== INSTRUCTIONS FOR THE TASK ==
Every line of the records below that has the word "메소드를" should be copied.

== RECORDS TO USE ==
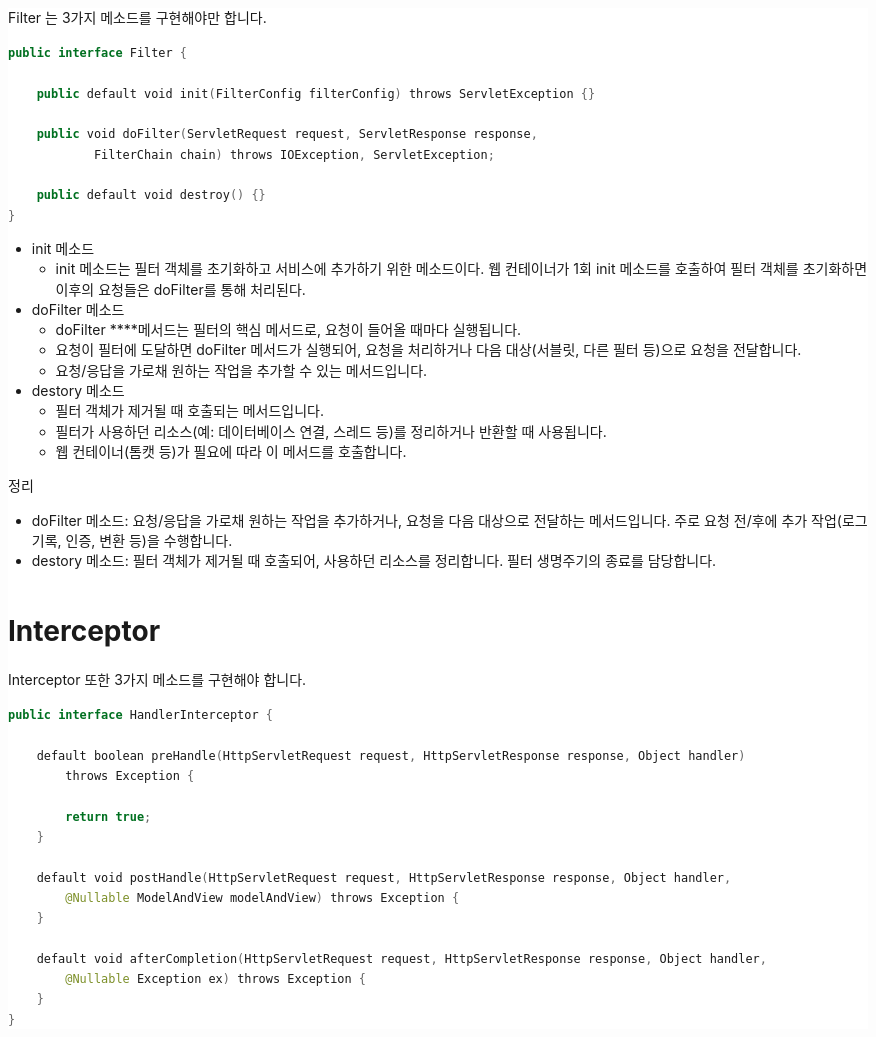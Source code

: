 Filter 는 3가지 메소드를 구현해야만 합니다. 

```kotlin
public interface Filter {

    public default void init(FilterConfig filterConfig) throws ServletException {}

    public void doFilter(ServletRequest request, ServletResponse response,
            FilterChain chain) throws IOException, ServletException;

    public default void destroy() {}
}
```

- init 메소드
    - init 메소드는 필터 객체를 초기화하고 서비스에 추가하기 위한 메소드이다. 웹 컨테이너가 1회 init 메소드를 호출하여 필터 객체를 초기화하면 이후의 요청들은 doFilter를 통해 처리된다.
- doFilter 메소드
    - doFilter ****메서드는 필터의 핵심 메서드로, 요청이 들어올 때마다 실행됩니다.
    - 요청이 필터에 도달하면 doFilter 메서드가 실행되어, 요청을 처리하거나 다음 대상(서블릿, 다른 필터 등)으로 요청을 전달합니다.
    - 요청/응답을 가로채 원하는 작업을 추가할 수 있는 메서드입니다.
- destory 메소드
    - 필터 객체가 제거될 때 호출되는 메서드입니다.
    - 필터가 사용하던 리소스(예: 데이터베이스 연결, 스레드 등)를 정리하거나 반환할 때 사용됩니다.
    - 웹 컨테이너(톰캣 등)가 필요에 따라 이 메서드를 호출합니다.

정리 

- doFilter 메소드: 요청/응답을 가로채 원하는 작업을 추가하거나, 요청을 다음 대상으로 전달하는 메서드입니다. 주로 요청 전/후에 추가 작업(로그 기록, 인증, 변환 등)을 수행합니다.
- destory 메소드: 필터 객체가 제거될 때 호출되어, 사용하던 리소스를 정리합니다. 필터 생명주기의 종료를 담당합니다.

# Interceptor

Interceptor 또한 3가지 메소드를 구현해야 합니다. 

```kotlin
public interface HandlerInterceptor {

    default boolean preHandle(HttpServletRequest request, HttpServletResponse response, Object handler)
        throws Exception {
        
        return true;
    }

    default void postHandle(HttpServletRequest request, HttpServletResponse response, Object handler,
        @Nullable ModelAndView modelAndView) throws Exception {
    }

    default void afterCompletion(HttpServletRequest request, HttpServletResponse response, Object handler,
        @Nullable Exception ex) throws Exception {
    }
}
```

== OUTPUT ==
: Filter 는 3가지 메소드를 구현해야만 합니다. 
    - init 메소드는 필터 객체를 초기화하고 서비스에 추가하기 위한 메소드이다. 웹 컨테이너가 1회 init 메소드를 호출하여 필터 객체를 초기화하면 이후의 요청들은 doFilter를 통해 처리된다.
Interceptor 또한 3가지 메소드를 구현해야 합니다. 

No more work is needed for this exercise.